Russian leaders say their country has no intention of invading and is free to place its troops anywhere on Russian soil. But the rhetoric is hot and the tense conditions increase the risk of miscalculation.
“This may all be swagger from Moscow, Washington and Kiev, but all sides seem to have really hesitated,” said Tim Frye, a Columbia University professor and author of the book. The strong weak man: the limits of power in Putin’s Russia.
AP via Maxar Technologies
Frye distinguishes between what were two separate Russian military operations in Ukraine in 2014.
In the first, Russia captured the Crimean Peninsula quickly and without serious combat. Russia retains full control, although its annexation of Crimea has not been internationally recognized.
“Certainly one of the reasons the annexation of Crimea was so popular [in Russia] is that he was largely bloodless. It was a low risk, high reward surgery, ”Frye said.
In the second, which occurred a few weeks later in 2014, Russia backed separatists fighting in eastern Ukraine. This conflict has turned into a stalemate, although sporadic skirmishes still erupt, and some 14,000 people have been killed.

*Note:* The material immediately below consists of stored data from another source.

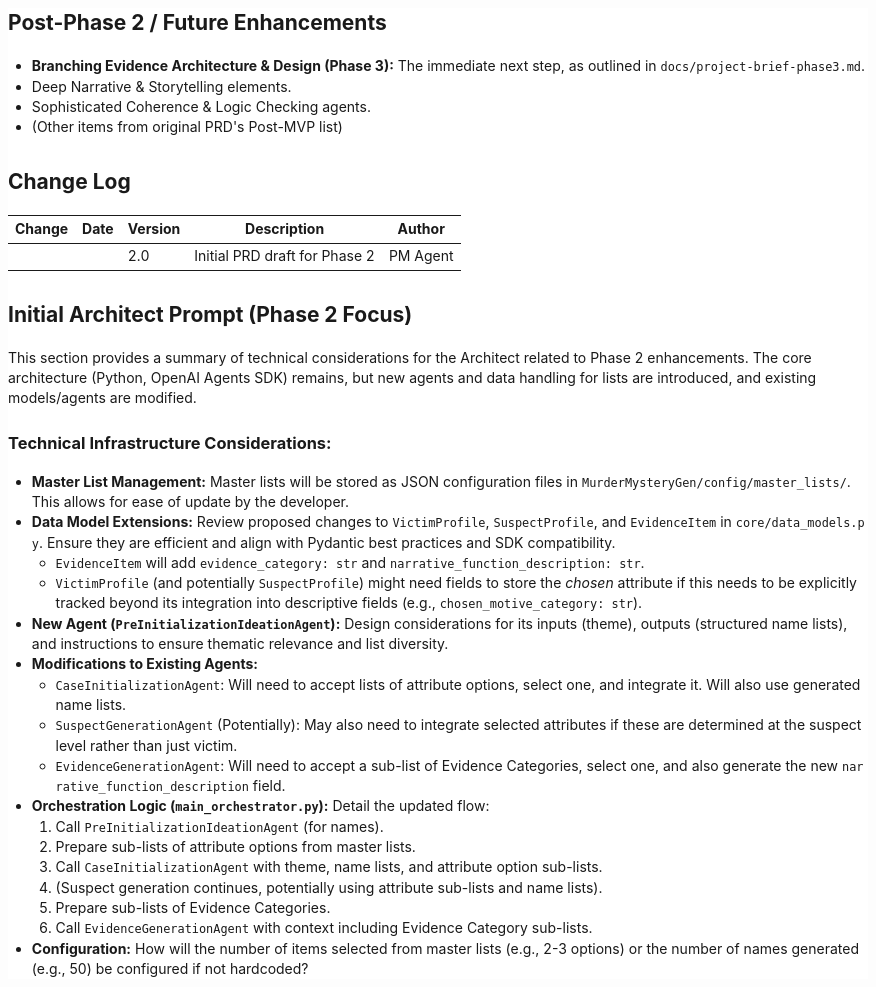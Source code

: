 ## Post-Phase 2 / Future Enhancements

- **Branching Evidence Architecture & Design (Phase 3):** The immediate next step, as outlined in `docs/project-brief-phase3.md`.
- Deep Narrative & Storytelling elements.
- Sophisticated Coherence & Logic Checking agents.
- (Other items from original PRD's Post-MVP list)

## Change Log

| Change | Date | Version | Description | Author |
| ------ | ---- | ------- | ----------- | ------ |
|        |      | 2.0     | Initial PRD draft for Phase 2 | PM Agent |

## Initial Architect Prompt (Phase 2 Focus)

This section provides a summary of technical considerations for the Architect related to Phase 2 enhancements. The core architecture (Python, OpenAI Agents SDK) remains, but new agents and data handling for lists are introduced, and existing models/agents are modified.

### Technical Infrastructure Considerations:

- **Master List Management:** Master lists will be stored as JSON configuration files in `MurderMysteryGen/config/master_lists/`. This allows for ease of update by the developer.
- **Data Model Extensions:** Review proposed changes to `VictimProfile`, `SuspectProfile`, and `EvidenceItem` in `core/data_models.py`. Ensure they are efficient and align with Pydantic best practices and SDK compatibility.
    - `EvidenceItem` will add `evidence_category: str` and `narrative_function_description: str`.
    - `VictimProfile` (and potentially `SuspectProfile`) might need fields to store the *chosen* attribute if this needs to be explicitly tracked beyond its integration into descriptive fields (e.g., `chosen_motive_category: str`).
- **New Agent (`PreInitializationIdeationAgent`):** Design considerations for its inputs (theme), outputs (structured name lists), and instructions to ensure thematic relevance and list diversity.
- **Modifications to Existing Agents:**
    - `CaseInitializationAgent`: Will need to accept lists of attribute options, select one, and integrate it. Will also use generated name lists.
    - `SuspectGenerationAgent` (Potentially): May also need to integrate selected attributes if these are determined at the suspect level rather than just victim.
    - `EvidenceGenerationAgent`: Will need to accept a sub-list of Evidence Categories, select one, and also generate the new `narrative_function_description` field.
- **Orchestration Logic (`main_orchestrator.py`):** Detail the updated flow:
    1. Call `PreInitializationIdeationAgent` (for names).
    2. Prepare sub-lists of attribute options from master lists.
    3. Call `CaseInitializationAgent` with theme, name lists, and attribute option sub-lists.
    4. (Suspect generation continues, potentially using attribute sub-lists and name lists).
    5. Prepare sub-lists of Evidence Categories.
    6. Call `EvidenceGenerationAgent` with context including Evidence Category sub-lists.
- **Configuration:** How will the number of items selected from master lists (e.g., 2-3 options) or the number of names generated (e.g., 50) be configured if not hardcoded?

“The fighting in eastern Ukraine is much more costly for the Kremlin. There is much less domestic support for this kind of fighting,” Frye said.
He thinks Putin would likely settle for a negotiated deal that gives him strong political clout in Ukraine – and doesn’t involve an invasion.
Negotiations between the United States, Russia and others are expected in the coming days. But there is no guarantee that Putin will get any concessions, and his aggressive actions have turned most Ukrainians against Russia.
“If he doesn’t realize that he’s really alienated the Ukrainian people by doing all of this, then he’s really not getting very good feedback,” Stent said.
Hodges says that while the Soviet Union may be long gone, many Russians still share Putin’s belief that they should have a strong influence in the former Soviet states.
“If President Putin fell from his horse tomorrow, we would still be facing this for years to come,” Hodges said. “So it’s not just about him.”
But for now, everyone is watching Putin to see what he will do next.